Image Credit: Shaun Botterill / Getty Images Sport / Getty Images


Written by: StatsBomb

Manchester City’s attack has thrilled this season, but their defensive resilience has contributed just as much towards winning 21 of their opening 24 fixtures to open up a commanding 12 point lead over the chasing pack.

While the four goals allowed at Liverpool mean they do not have the best defensive record in the league any more--that accolade goes to Man Utd and Chelsea for now with 16 a-piece compared to City’s 18-- both straightforward metrics and advanced ones paint an extremely positive picture for Pep Guardiola’s men.

If we compare Manchester City’s season to the last five full seasons, they rank first in a swathe of statistical categories--and often by large margins. Let’s take a look at shot volume: City allow the opposition an average of just 6.6 shots per game, nearly a whole shot ahead of the next team on the list, their own 2016-17 side.

Expected goals (or xG) are a metric derived from shots that define a value for the chances a team creates in a game. While shot volumes in themselves give a decent idea of the balance of opportunities in a game, xG adds in the important input of shot location. If we look again across the season, City’s expected goals allowed, powered by those very few shots, are lower than any team in the last five seasons (0.64 xG per game).

It feels like City have played the same game time and again. Their attack racks up the shots while their defence limits them. This race chart from last weekend’s game against Newcastle shows us a very typical 2017-18 City display and how the match progressed, while valuing those chances:

The majority of City’s wins this season have followed a similar format, limiting the opposition every bit as much as dominating in attack.

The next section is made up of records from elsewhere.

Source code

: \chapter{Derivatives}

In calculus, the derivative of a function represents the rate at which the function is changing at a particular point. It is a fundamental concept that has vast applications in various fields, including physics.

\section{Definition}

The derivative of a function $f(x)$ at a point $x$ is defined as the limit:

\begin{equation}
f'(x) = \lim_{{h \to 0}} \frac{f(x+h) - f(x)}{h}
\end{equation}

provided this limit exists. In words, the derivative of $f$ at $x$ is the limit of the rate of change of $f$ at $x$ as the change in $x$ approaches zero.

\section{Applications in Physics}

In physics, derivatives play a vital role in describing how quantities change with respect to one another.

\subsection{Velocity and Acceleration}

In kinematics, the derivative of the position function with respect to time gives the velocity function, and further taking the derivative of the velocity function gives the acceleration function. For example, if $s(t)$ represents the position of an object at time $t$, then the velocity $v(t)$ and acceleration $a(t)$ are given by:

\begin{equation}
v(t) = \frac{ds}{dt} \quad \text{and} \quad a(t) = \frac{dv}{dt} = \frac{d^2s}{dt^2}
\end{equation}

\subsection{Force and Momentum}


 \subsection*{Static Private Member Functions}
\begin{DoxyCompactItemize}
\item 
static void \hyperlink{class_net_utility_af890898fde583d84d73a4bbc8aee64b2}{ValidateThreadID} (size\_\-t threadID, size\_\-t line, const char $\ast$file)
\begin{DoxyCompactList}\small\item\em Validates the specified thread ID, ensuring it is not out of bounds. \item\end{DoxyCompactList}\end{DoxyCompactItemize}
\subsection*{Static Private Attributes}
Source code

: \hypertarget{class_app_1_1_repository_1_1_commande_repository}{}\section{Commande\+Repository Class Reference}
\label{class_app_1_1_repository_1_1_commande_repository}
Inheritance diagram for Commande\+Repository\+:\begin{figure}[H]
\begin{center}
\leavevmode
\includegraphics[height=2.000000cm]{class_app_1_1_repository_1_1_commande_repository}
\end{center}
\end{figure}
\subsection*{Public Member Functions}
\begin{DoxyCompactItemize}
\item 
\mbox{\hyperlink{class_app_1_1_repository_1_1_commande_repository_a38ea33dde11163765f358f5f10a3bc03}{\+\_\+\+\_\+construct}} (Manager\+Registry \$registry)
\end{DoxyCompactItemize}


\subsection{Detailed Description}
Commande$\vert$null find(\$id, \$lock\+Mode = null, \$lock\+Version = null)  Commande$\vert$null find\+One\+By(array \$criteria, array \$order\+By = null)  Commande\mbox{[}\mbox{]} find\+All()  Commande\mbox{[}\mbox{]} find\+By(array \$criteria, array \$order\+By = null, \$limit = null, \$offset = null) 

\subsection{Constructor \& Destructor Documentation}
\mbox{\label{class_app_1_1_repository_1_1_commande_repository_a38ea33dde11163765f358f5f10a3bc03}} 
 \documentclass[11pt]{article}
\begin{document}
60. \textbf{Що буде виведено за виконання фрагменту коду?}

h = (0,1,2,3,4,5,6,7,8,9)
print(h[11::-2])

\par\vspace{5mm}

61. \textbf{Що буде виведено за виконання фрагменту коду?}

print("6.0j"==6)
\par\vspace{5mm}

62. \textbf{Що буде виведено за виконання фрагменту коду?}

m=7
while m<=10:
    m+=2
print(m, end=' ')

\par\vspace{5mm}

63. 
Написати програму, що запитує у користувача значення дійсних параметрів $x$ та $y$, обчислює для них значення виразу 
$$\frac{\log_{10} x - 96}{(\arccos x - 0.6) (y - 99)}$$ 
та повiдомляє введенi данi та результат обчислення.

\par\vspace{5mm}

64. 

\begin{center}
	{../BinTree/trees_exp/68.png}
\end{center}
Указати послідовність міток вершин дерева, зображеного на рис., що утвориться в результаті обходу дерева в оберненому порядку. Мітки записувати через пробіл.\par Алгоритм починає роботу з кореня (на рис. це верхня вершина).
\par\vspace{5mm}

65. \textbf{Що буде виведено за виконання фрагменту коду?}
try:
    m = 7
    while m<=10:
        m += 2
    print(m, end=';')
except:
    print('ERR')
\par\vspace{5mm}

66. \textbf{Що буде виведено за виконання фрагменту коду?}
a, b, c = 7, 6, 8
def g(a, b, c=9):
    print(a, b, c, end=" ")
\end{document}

City won this game 3-1 but their defensive quality can be seen clearly. Between the 2nd minute and the Newcastle goal they didn’t allow a single shot, while the only two decent value chances they allowed all game (the goal and the last chance logged in the match) were while they were two goals ahead. It’s tough to beat a team that doesn’t give you a sniff until they are comfortably ahead.

We can even see that despite conceding four against Liverpool, City’s defence did not allow easy opportunities, rather that it was more a case that Liverpool benefiting from great finishing; Alex Oxlade-Chamberlain drove at the defence and finished from distance, Salah swept the ball home from range after Ederson’s error while Sadio Mane’s finish was electric. On another day, perhaps these chances don’t go in? The cumulative value of all of Liverpool’s opportunities was less than one expected goal, as was the value of City’s attempts.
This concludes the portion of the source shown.